When you output the entries, begin with the first line and end with the line containing "此为**非官方**版本, 请勿在原作者的Issues内汇报bug!", keeping each line exactly as it is.

*** Block opens ***

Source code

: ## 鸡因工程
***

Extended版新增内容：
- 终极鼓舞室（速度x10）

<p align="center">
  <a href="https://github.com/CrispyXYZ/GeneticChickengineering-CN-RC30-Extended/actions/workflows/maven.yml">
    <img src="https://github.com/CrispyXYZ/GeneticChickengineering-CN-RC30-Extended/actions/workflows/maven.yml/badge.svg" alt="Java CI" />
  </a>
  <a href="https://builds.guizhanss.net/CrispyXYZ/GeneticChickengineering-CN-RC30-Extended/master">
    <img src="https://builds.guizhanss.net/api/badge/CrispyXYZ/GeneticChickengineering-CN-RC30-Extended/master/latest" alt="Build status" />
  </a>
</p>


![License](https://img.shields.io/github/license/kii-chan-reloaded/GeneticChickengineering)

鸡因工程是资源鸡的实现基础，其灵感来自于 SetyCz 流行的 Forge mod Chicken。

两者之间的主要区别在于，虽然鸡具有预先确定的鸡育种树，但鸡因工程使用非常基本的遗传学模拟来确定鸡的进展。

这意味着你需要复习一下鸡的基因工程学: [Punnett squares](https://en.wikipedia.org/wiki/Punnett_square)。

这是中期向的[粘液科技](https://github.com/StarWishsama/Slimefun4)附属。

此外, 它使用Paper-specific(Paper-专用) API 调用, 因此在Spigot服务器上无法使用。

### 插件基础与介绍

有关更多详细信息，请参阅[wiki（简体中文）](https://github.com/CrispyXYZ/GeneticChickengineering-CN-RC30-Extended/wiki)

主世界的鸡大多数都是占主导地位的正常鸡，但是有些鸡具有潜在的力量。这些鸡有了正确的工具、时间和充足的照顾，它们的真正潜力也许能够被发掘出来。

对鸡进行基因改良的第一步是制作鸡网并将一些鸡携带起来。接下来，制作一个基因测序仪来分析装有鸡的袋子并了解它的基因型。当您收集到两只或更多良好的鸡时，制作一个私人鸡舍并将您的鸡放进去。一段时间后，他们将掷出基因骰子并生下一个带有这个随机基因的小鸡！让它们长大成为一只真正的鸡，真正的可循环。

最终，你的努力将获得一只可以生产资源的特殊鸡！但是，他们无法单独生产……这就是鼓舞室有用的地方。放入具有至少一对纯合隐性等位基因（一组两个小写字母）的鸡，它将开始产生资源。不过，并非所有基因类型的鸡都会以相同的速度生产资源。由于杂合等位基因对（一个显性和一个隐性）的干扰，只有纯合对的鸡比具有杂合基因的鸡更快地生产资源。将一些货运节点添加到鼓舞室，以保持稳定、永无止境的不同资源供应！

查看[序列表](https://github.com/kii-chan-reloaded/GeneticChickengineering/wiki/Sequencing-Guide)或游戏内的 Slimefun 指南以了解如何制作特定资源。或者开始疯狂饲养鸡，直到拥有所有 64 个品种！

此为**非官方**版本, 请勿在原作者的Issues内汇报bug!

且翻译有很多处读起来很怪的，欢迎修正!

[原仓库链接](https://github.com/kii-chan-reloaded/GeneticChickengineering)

*** Block closes ***

**Written answer**
Source code

: ## 鸡因工程
***

Extended版新增内容：
- 终极鼓舞室（速度x10）

<p align="center">
  <a href="https://github.com/CrispyXYZ/GeneticChickengineering-CN-RC30-Extended/actions/workflows/maven.yml">
    <img src="https://github.com/CrispyXYZ/GeneticChickengineering-CN-RC30-Extended/actions/workflows/maven.yml/badge.svg" alt="Java CI" />
  </a>
  <a href="https://builds.guizhanss.net/CrispyXYZ/GeneticChickengineering-CN-RC30-Extended/master">
    <img src="https://builds.guizhanss.net/api/badge/CrispyXYZ/GeneticChickengineering-CN-RC30-Extended/master/latest" alt="Build status" />
  </a>
</p>


![License](https://img.shields.io/github/license/kii-chan-reloaded/GeneticChickengineering)

鸡因工程是资源鸡的实现基础，其灵感来自于 SetyCz 流行的 Forge mod Chicken。

两者之间的主要区别在于，虽然鸡具有预先确定的鸡育种树，但鸡因工程使用非常基本的遗传学模拟来确定鸡的进展。

这意味着你需要复习一下鸡的基因工程学: [Punnett squares](https://en.wikipedia.org/wiki/Punnett_square)。

这是中期向的[粘液科技](https://github.com/StarWishsama/Slimefun4)附属。

此外, 它使用Paper-specific(Paper-专用) API 调用, 因此在Spigot服务器上无法使用。

### 插件基础与介绍

有关更多详细信息，请参阅[wiki（简体中文）](https://github.com/CrispyXYZ/GeneticChickengineering-CN-RC30-Extended/wiki)

主世界的鸡大多数都是占主导地位的正常鸡，但是有些鸡具有潜在的力量。这些鸡有了正确的工具、时间和充足的照顾，它们的真正潜力也许能够被发掘出来。

对鸡进行基因改良的第一步是制作鸡网并将一些鸡携带起来。接下来，制作一个基因测序仪来分析装有鸡的袋子并了解它的基因型。当您收集到两只或更多良好的鸡时，制作一个私人鸡舍并将您的鸡放进去。一段时间后，他们将掷出基因骰子并生下一个带有这个随机基因的小鸡！让它们长大成为一只真正的鸡，真正的可循环。

最终，你的努力将获得一只可以生产资源的特殊鸡！但是，他们无法单独生产……这就是鼓舞室有用的地方。放入具有至少一对纯合隐性等位基因（一组两个小写字母）的鸡，它将开始产生资源。不过，并非所有基因类型的鸡都会以相同的速度生产资源。由于杂合等位基因对（一个显性和一个隐性）的干扰，只有纯合对的鸡比具有杂合基因的鸡更快地生产资源。将一些货运节点添加到鼓舞室，以保持稳定、永无止境的不同资源供应！

查看[序列表](https://github.com/kii-chan-reloaded/GeneticChickengineering/wiki/Sequencing-Guide)或游戏内的 Slimefun 指南以了解如何制作特定资源。或者开始疯狂饲养鸡，直到拥有所有 64 个品种！

此为**非官方**版本, 请勿在原作者的Issues内汇报bug!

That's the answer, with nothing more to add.